# Problème barre des menus sous Léopard ... :o



## kinox (16 Octobre 2009)

Bonjurno xD !

Big problème pour un maniaque de la beauté et l'apparence comme moi ... : je vous explique tout ...

Quand je lance Time Machine ou quand je met une vidéo plein écran,  vous êtes bien d'accord qu'il n'est pas censé y avoir de barre de menus, chez moi non plus mais pire : en haut de l'écran,  quand je lance Time Machine ou quand je met une vidéo plein écran une barre dégradé grise se met la où devrait être normalement la barre des menus, donc dans le cas ou je lance une appli' plein écran, normalement il devrait rien n'avoir ... U_U

Aidez-moi ! Je vous en supplie :hein: !

---------- Post added at 17h51 ---------- Previous post was at 17h37 ----------

Vraiment désolé mais up : c'est urgent !!! PLEASE !! :rose:

---------- Post added at 18h25 ---------- Previous post was at 17h51 ----------

SVOUPLAIII !


----------



## Fìx (17 Octobre 2009)

Eh oh!! Calmos l'ami!!!! 

J'ai pas SL et ne peut donc pas t'aider....

Mais tu trouves qu'un léger problème d'affichage est un problème si « URGENT » ??! :mouais: Au point de relancer ton sujet 3 fois à raison d'une fois toutes les heures? 


Un problème qu'on pourrait appeler « URGENT » ce serait une perte totale de ses données, un problème logiciel avec des travaux urgents à réaliser qui attendent derrière, des problèmes de connexions internet, de Kernel Panic intempestifs, etc etc...

Et crois moi, y'en a un paquet chaque jour! 


Donc bon, laisse les gens venir voir ton « petit » problème en temps et en heure et théoriquement, si quelqu'un a la réponse, il te répondra!

Zen mec!


----------



## kinox (17 Octobre 2009)

Fusion de pensées maniaques ... KINOX APPARAIT ! Mdr ...

Oui mais pour un maniaque comme moi en dirait que ça fait des années que personne n'a vu mon sujet  Vite ! J'en ai marre de cette barre grise


----------



## wath68 (17 Octobre 2009)

As-tu fais quelque chose de spécial pour modifier ta barre des menus ?
(cf. http://forums.macg.co/customisation...re-de-menu-transparente-sur-tiger-255463.html)

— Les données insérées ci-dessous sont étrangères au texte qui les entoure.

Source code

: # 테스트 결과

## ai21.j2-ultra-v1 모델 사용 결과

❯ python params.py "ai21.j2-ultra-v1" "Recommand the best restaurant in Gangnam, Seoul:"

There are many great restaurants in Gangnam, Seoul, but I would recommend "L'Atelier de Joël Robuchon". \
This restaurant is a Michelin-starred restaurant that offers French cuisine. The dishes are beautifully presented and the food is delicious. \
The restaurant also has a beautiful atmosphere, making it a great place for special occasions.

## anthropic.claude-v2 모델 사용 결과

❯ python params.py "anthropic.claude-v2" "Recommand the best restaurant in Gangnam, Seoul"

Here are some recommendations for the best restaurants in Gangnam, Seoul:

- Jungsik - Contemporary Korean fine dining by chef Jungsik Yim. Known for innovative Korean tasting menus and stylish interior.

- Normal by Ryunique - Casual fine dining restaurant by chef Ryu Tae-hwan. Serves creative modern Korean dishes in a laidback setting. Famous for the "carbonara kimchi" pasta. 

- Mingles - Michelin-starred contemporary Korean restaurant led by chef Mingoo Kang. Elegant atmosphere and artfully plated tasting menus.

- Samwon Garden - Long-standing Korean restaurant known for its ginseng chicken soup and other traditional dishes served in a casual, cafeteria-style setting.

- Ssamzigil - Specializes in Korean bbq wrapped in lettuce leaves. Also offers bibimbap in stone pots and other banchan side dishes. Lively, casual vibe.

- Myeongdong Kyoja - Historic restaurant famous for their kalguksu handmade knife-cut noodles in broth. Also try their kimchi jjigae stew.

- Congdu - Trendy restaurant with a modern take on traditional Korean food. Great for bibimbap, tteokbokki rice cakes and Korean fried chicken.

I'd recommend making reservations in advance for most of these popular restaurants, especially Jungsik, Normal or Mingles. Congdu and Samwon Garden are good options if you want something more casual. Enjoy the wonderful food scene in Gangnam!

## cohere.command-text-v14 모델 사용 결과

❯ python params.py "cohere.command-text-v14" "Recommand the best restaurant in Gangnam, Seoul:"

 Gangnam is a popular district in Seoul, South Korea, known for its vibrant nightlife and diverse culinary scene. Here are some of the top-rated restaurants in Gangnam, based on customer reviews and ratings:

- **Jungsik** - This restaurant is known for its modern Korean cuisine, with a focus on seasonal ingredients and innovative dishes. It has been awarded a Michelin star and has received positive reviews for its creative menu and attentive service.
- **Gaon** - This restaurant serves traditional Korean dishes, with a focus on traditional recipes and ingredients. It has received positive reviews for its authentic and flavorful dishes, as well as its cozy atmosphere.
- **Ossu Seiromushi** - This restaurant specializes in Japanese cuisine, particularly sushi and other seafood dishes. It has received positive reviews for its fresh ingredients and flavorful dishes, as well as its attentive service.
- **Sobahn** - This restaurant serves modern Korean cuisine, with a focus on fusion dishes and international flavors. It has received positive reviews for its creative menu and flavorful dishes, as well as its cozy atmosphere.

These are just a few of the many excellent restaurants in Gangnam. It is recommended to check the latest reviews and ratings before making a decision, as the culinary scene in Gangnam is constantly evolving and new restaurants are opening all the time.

As-tu utilisé Magnifique ou autres ?
Faudrait peut-être en dire plus sur ce que tu as fais, quelle machine etc ??


----------



## kinox (17 Octobre 2009)

Oui c'est ça ! Quand j'avais Tiger j'ai essayé d'avoir la barre transparente et donc après quand j'ai eu Léopard une barre grise est restée en haut ...


----------